● Instructions to follow: Line count for "Licht": give how many lines in the data below contain it, with no other words.

(Plain-text document sources)
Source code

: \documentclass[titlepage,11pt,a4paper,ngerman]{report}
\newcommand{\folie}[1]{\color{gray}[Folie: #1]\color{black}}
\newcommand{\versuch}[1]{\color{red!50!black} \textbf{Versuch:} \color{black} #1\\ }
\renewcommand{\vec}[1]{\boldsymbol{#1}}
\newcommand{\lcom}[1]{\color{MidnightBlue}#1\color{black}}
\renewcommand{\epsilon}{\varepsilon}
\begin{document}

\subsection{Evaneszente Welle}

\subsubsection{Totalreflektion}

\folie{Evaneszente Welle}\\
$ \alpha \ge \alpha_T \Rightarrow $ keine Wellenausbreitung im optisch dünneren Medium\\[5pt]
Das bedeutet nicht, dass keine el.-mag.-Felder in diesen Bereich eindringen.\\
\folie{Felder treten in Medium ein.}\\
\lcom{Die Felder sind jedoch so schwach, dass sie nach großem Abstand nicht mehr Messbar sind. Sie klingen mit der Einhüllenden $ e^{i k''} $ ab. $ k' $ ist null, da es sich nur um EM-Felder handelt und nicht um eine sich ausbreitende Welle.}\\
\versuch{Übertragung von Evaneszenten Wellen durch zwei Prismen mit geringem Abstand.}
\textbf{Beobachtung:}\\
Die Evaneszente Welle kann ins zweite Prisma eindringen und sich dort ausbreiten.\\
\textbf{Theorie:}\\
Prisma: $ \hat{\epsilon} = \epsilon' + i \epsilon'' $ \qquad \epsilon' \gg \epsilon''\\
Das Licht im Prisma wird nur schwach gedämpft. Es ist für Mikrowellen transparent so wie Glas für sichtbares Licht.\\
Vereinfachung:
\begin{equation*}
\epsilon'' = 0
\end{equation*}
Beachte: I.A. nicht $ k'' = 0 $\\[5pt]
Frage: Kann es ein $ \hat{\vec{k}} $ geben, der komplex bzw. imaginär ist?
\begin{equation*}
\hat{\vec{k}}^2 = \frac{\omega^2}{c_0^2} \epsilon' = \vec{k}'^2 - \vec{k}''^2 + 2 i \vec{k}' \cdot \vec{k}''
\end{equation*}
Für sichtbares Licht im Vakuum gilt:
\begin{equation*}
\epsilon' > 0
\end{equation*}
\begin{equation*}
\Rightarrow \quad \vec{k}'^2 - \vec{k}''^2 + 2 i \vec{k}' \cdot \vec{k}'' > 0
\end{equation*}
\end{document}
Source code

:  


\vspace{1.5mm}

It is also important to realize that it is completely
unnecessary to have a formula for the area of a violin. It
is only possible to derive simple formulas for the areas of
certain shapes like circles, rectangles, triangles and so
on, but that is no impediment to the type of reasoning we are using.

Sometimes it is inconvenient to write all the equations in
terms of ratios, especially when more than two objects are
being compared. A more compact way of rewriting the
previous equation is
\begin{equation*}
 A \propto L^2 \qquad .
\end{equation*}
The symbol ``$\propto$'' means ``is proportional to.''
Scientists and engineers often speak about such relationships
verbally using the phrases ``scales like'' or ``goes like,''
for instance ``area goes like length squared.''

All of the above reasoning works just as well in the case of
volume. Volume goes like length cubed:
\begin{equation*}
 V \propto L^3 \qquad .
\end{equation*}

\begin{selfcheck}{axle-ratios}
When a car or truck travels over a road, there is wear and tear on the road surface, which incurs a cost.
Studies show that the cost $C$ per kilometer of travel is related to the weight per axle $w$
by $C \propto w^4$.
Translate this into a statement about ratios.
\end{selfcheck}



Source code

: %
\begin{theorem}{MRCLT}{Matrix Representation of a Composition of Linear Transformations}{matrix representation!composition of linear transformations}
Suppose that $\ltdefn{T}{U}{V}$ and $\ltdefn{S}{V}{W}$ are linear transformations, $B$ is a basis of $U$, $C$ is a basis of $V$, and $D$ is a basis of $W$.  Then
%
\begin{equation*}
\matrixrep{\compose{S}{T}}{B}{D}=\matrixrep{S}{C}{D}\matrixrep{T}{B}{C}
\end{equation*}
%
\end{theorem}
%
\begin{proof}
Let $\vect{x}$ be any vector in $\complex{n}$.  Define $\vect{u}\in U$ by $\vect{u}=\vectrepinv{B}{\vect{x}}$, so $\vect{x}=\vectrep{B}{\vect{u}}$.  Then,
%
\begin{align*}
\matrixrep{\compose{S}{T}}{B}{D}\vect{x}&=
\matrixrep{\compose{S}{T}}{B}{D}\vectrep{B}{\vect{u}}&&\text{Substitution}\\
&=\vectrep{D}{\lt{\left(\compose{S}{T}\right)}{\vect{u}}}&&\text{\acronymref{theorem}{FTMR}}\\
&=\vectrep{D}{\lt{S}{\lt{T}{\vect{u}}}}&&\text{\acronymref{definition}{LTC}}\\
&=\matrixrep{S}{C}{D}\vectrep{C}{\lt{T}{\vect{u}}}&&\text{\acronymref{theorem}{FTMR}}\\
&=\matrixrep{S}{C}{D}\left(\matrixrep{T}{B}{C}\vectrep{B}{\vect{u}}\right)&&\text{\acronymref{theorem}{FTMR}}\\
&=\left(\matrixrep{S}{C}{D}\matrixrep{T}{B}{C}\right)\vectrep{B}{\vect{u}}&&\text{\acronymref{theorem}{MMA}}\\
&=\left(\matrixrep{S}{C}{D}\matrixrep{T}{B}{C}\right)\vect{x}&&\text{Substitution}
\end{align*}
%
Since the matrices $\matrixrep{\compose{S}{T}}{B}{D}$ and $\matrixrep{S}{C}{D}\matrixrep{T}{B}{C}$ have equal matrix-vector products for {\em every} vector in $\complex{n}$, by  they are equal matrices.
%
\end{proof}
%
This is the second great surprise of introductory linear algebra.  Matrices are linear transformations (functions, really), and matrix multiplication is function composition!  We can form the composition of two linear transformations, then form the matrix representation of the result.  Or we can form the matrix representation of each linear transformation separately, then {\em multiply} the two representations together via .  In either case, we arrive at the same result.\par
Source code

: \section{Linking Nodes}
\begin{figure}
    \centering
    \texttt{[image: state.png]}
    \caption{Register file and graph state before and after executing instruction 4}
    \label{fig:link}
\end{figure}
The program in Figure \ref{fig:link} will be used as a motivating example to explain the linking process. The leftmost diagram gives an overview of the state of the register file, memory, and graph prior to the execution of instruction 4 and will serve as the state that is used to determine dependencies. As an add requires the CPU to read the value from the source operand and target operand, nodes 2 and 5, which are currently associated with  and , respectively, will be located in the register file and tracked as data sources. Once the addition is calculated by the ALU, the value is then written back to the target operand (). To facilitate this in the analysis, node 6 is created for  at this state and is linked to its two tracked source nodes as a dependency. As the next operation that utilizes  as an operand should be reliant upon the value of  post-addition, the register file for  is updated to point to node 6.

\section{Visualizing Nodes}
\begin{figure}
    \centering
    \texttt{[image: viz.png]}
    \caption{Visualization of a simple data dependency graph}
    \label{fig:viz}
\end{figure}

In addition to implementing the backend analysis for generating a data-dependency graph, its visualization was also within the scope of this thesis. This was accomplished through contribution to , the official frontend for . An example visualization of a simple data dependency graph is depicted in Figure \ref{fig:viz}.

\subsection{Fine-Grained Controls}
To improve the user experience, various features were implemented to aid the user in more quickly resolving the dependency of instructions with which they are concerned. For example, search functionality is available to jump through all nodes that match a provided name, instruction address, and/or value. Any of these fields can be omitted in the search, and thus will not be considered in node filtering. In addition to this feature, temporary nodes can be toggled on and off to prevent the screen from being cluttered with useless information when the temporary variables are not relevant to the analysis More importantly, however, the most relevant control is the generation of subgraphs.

● Task answer: 2